> [ABOUT THIS EXERCISE]: With the pictures left out, write out the records verbatim.

MATERIAL FOR THIS TASK Start Marker

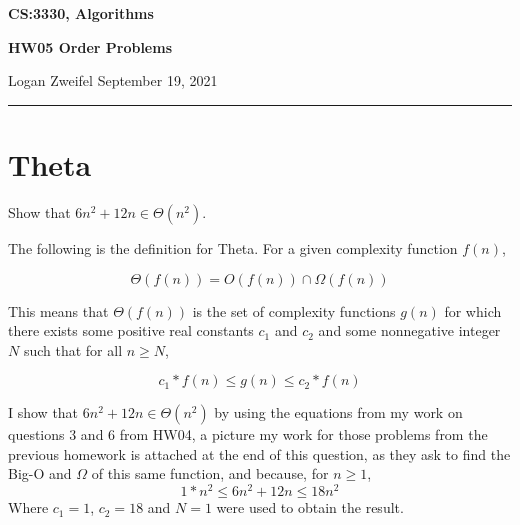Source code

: \documentclass[11pt]{article}
\begin{document}
\thispagestyle{empty}

\begin{center}
\bf\large CS:3330, Algorithms
\end{center}

\begin{center}
\bf\large HW05 Order Problems    %
\end{center}

\noindent
Logan Zweifel     %
\hfill
September 19, 2021           %

\noindent
\rule{\textwidth}{1pt}

\medskip


\section{Theta}
Show that $6n^2+12n \in \Theta(n^2)$.

\bigskip
\bigskip
The following is the definition for Theta. For a given complexity function $f(n)$,

\begin{equation*}
\Theta(f(n))= O(f(n))\cap \Omega(f(n))
\end{equation*}

This means that $\Theta(f(n))$ is the set of complexity functions $g(n)$ for which there exists some positive real constants $c_1$ and $c_2$ and some nonnegative integer $N$ such that for all $n \geq N$,

\begin{equation*}
c_1*f(n) \leq g(n) \leq c_2*f(n)
\end{equation*}


\bigskip
\bigskip

\noindent
I show that $6n^2+12n \in \Theta(n^2)$ by using the equations from my work on questions 3 and 6 from HW04, a picture my work for those problems from the previous homework is attached at the end of this question, as they ask to find the Big-O and $\Omega$ of this same function, and because, for $n \geq 1$,
\begin{equation*}
1*n^2 \leq 6n^2+12n \leq 18n^2
\end{equation*}
Where $c_1=1$, $c_2=18$ and $N=1$ were used to obtain the result.
\end{document}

MATERIAL FOR THIS TASK End Marker

> [ANSWER BELOW]:
Source code

: \documentclass[11pt]{article}
\begin{document}
\thispagestyle{empty}

\begin{center}
\bf\large CS:3330, Algorithms
\end{center}

\begin{center}
\bf\large HW05 Order Problems    %
\end{center}

\noindent
Logan Zweifel     %
\hfill
September 19, 2021           %

\noindent
\rule{\textwidth}{1pt}

\medskip


\section{Theta}
Show that $6n^2+12n \in \Theta(n^2)$.

\bigskip
\bigskip
The following is the definition for Theta. For a given complexity function $f(n)$,

\begin{equation*}
\Theta(f(n))= O(f(n))\cap \Omega(f(n))
\end{equation*}

This means that $\Theta(f(n))$ is the set of complexity functions $g(n)$ for which there exists some positive real constants $c_1$ and $c_2$ and some nonnegative integer $N$ such that for all $n \geq N$,

\begin{equation*}
c_1*f(n) \leq g(n) \leq c_2*f(n)
\end{equation*}


\bigskip
\bigskip

\noindent
I show that $6n^2+12n \in \Theta(n^2)$ by using the equations from my work on questions 3 and 6 from HW04, a picture my work for those problems from the previous homework is attached at the end of this question, as they ask to find the Big-O and $\Omega$ of this same function, and because, for $n \geq 1$,
\begin{equation*}
1*n^2 \leq 6n^2+12n \leq 18n^2
\end{equation*}
Where $c_1=1$, $c_2=18$ and $N=1$ were used to obtain the result.
\end{document}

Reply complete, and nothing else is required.